Pensions : les régimes « Bentley » prennent l’eau

Publié le 17 juin 2014 par Fabien Major @fabienmajor

Le moins que l’on puisse dire, c’est que les bénéficiaires des fonds de pension les plus généreux du Québec ne sont pas de bonne humeur. Les futurs retraités municipaux sont en beau joual vert contre le ministre Moreau. Son projet de loi 3 ne passe pas. Bien, moi je salue son courage et sa détermination. Notre société n’a plus les moyens de se payer des « régimes de retraite Bentley » .  La machine prend l’eau. Il faut y voir MAINTENANT. Pelleter encore sur le dos des générations suivantes et dans le compte de taxes foncières est purement irresponsable.

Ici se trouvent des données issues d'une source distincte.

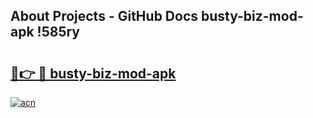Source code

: ## About Projects - GitHub Docs busty-biz-mod-apk !585ry

# <h2><a href="https://andorid.site?title=busty-biz-mod-apk&ref=13PRO">🔗👉 🔴 busty-biz-mod-apk</a></h2>

[![acn](https://github.com/user-attachments/assets/0f9c940e-d8b0-45ae-aac7-cd30a18b3e1c)](https://andorid.site?title=busty-biz-mod-apk&ref=13PRO)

Dans un papier que j’ai rédigé pour le Journal de Montréal en juin 2012, je citais  la directrice générale de l’Union des Municipalités, Peggy Backman. « Le déficit estimé de nos régimes à prestations déterminées est de 4 milliards. Depuis 2008, les cotisations patronales sont passées de 59 à 71,3 % et la part des salariés est passée de 40,7 à 28,6 %. »  

Pour illustrer la bêtise du gouffre sans fond dans lequel les syndiqués municipaux nous entraînent, rappelez-vous de l’exemple qui suit. En 1980, Paul avait 50 ans. Il avait accumulé 30 ans de participation dans son régime. Sa convention lui permettait d’être éligible à la pension maximale à 60 ans et son espérance de vie était de 71 ans et 6 mois.

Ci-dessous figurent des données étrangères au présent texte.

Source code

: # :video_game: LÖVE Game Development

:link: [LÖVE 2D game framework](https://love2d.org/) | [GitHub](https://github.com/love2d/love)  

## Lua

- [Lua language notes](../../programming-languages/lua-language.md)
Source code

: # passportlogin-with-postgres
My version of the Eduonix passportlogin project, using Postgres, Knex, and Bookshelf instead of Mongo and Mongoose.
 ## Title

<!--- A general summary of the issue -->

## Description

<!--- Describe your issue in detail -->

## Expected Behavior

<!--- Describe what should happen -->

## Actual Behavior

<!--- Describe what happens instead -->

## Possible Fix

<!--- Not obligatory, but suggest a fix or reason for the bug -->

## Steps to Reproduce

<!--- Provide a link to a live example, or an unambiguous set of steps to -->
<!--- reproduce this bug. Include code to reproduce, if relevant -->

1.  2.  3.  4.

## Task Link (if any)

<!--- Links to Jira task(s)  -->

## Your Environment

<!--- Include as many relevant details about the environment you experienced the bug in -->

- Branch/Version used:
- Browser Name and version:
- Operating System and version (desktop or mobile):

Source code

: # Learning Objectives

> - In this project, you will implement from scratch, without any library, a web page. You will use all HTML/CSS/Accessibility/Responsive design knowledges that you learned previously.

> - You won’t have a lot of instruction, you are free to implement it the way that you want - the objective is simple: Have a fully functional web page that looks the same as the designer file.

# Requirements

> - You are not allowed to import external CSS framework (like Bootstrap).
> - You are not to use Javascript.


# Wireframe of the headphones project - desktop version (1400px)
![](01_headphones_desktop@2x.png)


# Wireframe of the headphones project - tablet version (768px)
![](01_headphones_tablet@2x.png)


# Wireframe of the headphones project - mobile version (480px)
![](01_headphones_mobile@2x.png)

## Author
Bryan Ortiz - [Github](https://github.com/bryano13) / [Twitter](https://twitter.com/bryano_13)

En 2014, des gars dans la cinquantaine ans peuvent quitter RIGHT NOW. Sans réduction de la rente avec une espérance de vie de 80. On doit alors collectivement les financer pendant 30 ans au lieu de 12.

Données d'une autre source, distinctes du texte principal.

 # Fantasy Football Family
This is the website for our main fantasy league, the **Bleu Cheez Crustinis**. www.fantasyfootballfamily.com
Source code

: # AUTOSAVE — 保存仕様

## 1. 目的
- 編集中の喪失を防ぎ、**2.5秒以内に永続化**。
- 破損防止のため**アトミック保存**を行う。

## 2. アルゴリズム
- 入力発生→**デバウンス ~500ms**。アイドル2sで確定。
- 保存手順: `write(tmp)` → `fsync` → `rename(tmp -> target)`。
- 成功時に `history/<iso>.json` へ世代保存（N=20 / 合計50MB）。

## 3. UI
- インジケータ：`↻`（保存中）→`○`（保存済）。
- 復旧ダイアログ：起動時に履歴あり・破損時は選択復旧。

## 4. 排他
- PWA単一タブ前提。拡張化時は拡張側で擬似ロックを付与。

Et soudainement, on veut travailler !

Quant à moi, la plus tordue des règles de détermination de la rente de retraite est le principe des 5 meilleures années (parfois moins). A 60 mois de l’éligibilité, la coutume veut qu’une majorité de fonctionnaires se rendent disponibles pour faire du temps supplémentaire et occupent aussi les cases des jours fériés. Pas grave si on laisse seulement 22 h d’ouvrage par semaine aux jeunes qui tentent d’obtenir une permanence depuis 11 ans. Non, on veut gonfler artificiellement une productivité imaginaire. Non seulement, les tâches ne sont pas mieux acquittées, mais pires, elles coûtent le double et le triple aux municipalités. 5 ans, plus tard, les rentes sont donc gonflées à bloc aux stéroïdes en se basant sur des rémunérations dignes du Baron de Münchhausen.

Ça pas d’allure dans le municipal, mais pas non plus au provincial. Heureusement, le rapport d’Amours avait soulevé le cas et cela a retenu l’attention du ministre Moreau. Pour être équitable, on ne devrait QUE faire la moyenne de toutes les années de travail, actualisée en dollar d’aujourd’hui. Point. Temps supplémentaire EXCLU. Permettre les congés de contributions patronales lors des embellies économiques a aussi été une grave erreur. Alors, avoir maintenant un déficit cumulé des caisses de retraite municipales de 4 milliards, ce n’est pas une surprise.

Les prestataires peuvent tirer deux conclusions diamétralement opposées :

  1.  « On a vécu une époque formidable. On a vraiment été gâté et on demeure tout de même des citoyens privilégiés. »
  2.  « Pas question de perdre nos acquis. On s’en crisse des payeurs de taxes. Ils avaient juste à venir porter leur CV à la ville comme nous autres et à joindre le bon syndicat. »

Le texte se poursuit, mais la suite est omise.